I could feel this was going to be a solid log -- not the squishy ones I typically have after consuming beer and hot sauce. It was coming at normal speed, and I had My SweetPee ready to facilitate the transfer from ass to water.
The tip touched foam, and then the rest of the log started to lie itself down above it. I realized my grave error: I should have let the tip land at the very base of the device so the rest could fall into the funneled area in an upward fashion. Fear washed over me as I was tried to figure out what I would do once my log came up over the top of the device.
I backed up so my butt was directly over the toilet and resigned myself to letting gravity just do its thing. The log decided to finish way over the top of My SweetPee and to tumble down onto the edge of the seat with a thud, but not before brushing my wrist with a small skid mark.
I had a few problems now: skid on wrist, shit on seat, and dirty My SweetPee in hand.
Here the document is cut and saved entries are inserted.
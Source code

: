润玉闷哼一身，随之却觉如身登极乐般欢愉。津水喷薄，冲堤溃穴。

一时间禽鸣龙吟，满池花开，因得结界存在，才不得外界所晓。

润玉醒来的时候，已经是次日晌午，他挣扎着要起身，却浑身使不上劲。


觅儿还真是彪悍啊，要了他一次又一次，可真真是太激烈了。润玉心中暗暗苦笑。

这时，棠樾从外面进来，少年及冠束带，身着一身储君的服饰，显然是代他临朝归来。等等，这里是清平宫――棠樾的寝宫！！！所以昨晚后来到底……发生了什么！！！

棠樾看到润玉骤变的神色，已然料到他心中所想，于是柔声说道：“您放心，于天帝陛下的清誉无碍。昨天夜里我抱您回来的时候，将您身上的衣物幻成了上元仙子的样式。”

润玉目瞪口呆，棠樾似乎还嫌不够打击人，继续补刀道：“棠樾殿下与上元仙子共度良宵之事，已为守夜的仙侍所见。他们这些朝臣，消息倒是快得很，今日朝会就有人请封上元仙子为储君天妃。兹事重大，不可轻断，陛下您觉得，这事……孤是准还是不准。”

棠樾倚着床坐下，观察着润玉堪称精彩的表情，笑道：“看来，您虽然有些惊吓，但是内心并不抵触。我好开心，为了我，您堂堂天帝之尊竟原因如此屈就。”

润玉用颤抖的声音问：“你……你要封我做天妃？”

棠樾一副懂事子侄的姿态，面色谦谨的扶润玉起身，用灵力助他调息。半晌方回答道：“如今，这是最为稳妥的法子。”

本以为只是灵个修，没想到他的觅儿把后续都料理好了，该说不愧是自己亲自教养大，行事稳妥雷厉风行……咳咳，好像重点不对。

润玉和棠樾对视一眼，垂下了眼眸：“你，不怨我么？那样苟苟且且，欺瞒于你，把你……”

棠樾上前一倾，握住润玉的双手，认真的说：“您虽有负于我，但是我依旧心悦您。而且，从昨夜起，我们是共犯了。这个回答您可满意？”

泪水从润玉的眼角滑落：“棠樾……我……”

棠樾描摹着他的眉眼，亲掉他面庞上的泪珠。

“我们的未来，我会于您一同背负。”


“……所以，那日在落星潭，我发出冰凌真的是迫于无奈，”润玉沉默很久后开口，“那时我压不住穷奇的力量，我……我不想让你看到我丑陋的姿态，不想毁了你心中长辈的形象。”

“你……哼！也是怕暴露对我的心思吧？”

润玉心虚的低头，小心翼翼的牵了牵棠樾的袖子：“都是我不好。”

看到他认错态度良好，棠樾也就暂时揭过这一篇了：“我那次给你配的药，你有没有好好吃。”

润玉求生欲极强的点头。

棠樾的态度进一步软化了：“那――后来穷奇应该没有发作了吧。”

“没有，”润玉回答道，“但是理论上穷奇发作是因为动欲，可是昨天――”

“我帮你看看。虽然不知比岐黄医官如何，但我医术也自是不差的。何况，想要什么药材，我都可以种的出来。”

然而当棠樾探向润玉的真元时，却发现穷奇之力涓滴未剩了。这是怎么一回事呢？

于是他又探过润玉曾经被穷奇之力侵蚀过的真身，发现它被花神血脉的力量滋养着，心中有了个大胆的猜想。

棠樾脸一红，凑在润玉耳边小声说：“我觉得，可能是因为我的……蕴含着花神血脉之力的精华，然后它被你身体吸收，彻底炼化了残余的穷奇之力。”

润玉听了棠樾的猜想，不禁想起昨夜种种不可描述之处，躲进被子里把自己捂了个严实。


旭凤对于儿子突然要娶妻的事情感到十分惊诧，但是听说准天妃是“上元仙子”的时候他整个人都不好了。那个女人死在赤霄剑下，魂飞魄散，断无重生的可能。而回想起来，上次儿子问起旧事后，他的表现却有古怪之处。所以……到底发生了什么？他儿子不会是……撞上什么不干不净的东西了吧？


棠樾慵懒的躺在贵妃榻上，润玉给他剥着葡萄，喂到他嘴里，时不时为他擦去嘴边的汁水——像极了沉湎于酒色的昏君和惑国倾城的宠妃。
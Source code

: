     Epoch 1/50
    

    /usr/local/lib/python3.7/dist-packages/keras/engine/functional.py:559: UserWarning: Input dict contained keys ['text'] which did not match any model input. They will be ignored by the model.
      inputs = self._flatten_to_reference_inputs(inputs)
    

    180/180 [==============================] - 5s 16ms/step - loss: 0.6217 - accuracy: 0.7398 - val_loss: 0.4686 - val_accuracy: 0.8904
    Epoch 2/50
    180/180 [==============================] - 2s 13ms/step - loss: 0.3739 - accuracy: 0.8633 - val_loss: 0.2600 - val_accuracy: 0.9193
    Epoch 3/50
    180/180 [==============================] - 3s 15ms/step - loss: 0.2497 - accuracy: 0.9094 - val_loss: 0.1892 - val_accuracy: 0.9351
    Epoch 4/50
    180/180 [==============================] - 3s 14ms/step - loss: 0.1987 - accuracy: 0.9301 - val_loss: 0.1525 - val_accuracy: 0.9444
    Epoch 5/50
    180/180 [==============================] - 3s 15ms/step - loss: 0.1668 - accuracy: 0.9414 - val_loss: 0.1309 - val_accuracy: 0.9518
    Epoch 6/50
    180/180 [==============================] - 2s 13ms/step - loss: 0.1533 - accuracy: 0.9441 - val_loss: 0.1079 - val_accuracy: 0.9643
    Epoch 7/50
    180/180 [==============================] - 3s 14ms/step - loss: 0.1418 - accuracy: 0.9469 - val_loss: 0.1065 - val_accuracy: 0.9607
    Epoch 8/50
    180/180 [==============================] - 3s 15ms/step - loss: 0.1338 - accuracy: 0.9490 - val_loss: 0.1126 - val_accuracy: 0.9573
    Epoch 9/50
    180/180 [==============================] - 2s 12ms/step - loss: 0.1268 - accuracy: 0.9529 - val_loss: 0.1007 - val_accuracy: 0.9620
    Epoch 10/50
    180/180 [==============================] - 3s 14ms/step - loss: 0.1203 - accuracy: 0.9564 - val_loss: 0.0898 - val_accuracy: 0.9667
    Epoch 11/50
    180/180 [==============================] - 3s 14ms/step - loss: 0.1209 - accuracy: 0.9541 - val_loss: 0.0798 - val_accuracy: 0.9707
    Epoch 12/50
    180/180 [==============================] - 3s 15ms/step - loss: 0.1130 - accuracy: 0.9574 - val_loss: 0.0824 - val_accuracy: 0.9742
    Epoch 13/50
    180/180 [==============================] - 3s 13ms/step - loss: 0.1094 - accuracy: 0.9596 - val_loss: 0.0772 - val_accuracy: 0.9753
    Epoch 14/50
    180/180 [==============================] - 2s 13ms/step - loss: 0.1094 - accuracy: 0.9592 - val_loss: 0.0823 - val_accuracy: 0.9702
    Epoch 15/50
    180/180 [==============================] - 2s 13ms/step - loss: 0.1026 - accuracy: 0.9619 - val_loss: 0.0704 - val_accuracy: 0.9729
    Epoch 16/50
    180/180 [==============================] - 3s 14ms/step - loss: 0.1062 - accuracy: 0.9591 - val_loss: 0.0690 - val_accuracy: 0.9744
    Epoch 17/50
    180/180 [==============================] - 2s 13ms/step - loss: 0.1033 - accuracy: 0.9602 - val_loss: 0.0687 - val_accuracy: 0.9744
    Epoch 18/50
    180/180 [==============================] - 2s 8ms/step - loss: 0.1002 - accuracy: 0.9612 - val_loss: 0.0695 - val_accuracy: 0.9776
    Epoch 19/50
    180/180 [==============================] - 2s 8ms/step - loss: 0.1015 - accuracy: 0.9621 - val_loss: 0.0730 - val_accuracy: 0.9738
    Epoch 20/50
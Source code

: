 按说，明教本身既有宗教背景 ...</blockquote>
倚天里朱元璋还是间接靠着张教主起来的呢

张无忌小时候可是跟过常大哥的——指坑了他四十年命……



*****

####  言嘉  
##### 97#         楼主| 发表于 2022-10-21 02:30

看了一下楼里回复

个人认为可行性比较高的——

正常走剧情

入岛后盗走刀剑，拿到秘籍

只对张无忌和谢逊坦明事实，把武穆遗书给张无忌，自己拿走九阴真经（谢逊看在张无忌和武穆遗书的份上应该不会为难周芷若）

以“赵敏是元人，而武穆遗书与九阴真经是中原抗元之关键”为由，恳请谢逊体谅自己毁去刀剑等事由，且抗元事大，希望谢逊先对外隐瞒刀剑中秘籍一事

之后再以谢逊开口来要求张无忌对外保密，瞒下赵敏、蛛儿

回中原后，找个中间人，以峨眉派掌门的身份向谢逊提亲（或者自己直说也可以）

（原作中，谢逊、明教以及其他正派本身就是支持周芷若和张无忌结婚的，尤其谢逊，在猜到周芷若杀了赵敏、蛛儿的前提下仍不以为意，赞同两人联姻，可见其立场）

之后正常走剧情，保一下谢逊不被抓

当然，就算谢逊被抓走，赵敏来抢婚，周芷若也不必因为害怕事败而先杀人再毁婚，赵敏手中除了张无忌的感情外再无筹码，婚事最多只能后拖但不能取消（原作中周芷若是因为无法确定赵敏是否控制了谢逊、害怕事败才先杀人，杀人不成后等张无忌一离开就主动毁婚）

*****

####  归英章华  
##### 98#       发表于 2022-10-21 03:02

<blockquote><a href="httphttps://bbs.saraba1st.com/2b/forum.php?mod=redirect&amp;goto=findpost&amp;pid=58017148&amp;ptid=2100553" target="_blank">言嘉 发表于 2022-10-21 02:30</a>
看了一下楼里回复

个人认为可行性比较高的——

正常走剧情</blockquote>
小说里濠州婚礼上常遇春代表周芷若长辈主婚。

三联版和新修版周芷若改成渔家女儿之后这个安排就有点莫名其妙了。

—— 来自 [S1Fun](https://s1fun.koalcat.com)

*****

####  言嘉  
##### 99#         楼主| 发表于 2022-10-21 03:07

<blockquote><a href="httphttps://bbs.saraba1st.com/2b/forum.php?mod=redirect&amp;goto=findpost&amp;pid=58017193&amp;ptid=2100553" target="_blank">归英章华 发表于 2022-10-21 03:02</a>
I carefully reached over and placed My SweetPee on the counter. Still standing, I wiped my butt with my left hand and tried to nudge the crap off the seat with the toilet paper. It rolled in to the water just fine, but not without leaving another skid on the seat. I almost started crying. I looked in the mirror and told myself that I could be brave and finish this like a man.
I couldn't stand the fact that there was a skid on my wrist, so I washed that first.
Thankfully, there was a facecloth by the sink and some sweet-smelling soap I had received for Christmas. I thought I'd take care of the toilet seat next, because I hate it when skids dry. They're harder to clean once they're baked on. I took the same facecloth, folded it over, and gave the seat a good wipe with it.
My next job was My SweetPee. I was so mad at it that I thought I'd just throw it in the garbage and not wash it at all, but I realized I hadn't unpacked the small garbage bin for this bathroom yet. So I took the thing and washed it thoroughly with the sweet-smelling soap. I even sprayed it with the citrus cleanser, for some reason... I guess the smell was getting to me.
Once this part of the ordeal was over and I finally got to flush the toilet, I was exhausted and not at all looking forward to bleaching the counter, the sink and the toilet. I was just lucky it didn't land on the floor!
My conclusion is that the SweetPee is appropriately named. It's great for peeing. But NOT for pooping!